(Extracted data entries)
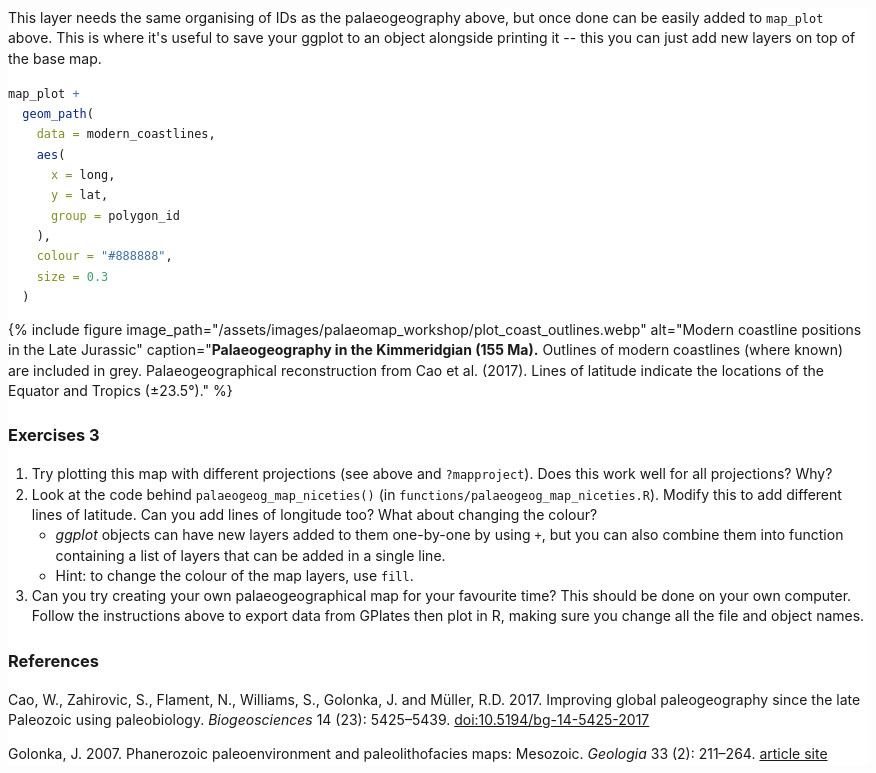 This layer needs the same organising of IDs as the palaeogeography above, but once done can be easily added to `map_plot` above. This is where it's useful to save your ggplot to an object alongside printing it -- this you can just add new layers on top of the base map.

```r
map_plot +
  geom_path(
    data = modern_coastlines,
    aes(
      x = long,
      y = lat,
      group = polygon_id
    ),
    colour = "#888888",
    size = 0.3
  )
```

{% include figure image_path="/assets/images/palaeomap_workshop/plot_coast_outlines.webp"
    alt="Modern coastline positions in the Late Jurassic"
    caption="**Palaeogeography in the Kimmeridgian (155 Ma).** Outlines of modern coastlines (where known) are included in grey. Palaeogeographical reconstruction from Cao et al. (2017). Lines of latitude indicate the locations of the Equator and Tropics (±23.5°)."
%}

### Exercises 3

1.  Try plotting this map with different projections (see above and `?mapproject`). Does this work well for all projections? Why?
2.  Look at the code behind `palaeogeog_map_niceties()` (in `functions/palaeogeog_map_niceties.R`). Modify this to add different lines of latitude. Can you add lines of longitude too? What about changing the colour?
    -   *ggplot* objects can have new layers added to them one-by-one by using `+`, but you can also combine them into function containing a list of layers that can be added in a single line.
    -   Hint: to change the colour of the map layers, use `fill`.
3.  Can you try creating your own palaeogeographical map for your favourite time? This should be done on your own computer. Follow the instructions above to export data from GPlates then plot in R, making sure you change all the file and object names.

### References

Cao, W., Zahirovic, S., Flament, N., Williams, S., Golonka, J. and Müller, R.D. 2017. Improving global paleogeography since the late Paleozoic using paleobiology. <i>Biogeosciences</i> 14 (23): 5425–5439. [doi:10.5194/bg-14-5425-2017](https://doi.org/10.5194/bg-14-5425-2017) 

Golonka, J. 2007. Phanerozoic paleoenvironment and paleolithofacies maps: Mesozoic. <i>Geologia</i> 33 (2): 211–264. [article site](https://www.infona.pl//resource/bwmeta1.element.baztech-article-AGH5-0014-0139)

■ **What is needed**
From the first line of the entries above down to the line holding "### Exercises 3", quote each line exactly and nothing else, skipping pictures.

■ **Result of the exercise**
 This layer needs the same organising of IDs as the palaeogeography above, but once done can be easily added to `map_plot` above. This is where it's useful to save your ggplot to an object alongside printing it -- this you can just add new layers on top of the base map.

```r
map_plot +
  geom_path(
    data = modern_coastlines,
    aes(
      x = long,
      y = lat,
      group = polygon_id
    ),
    colour = "#888888",
    size = 0.3
  )
```

{% include figure image_path="/assets/images/palaeomap_workshop/plot_coast_outlines.webp"
    alt="Modern coastline positions in the Late Jurassic"
    caption="**Palaeogeography in the Kimmeridgian (155 Ma).** Outlines of modern coastlines (where known) are included in grey. Palaeogeographical reconstruction from Cao et al. (2017). Lines of latitude indicate the locations of the Equator and Tropics (±23.5°)."
%}

### Exercises 3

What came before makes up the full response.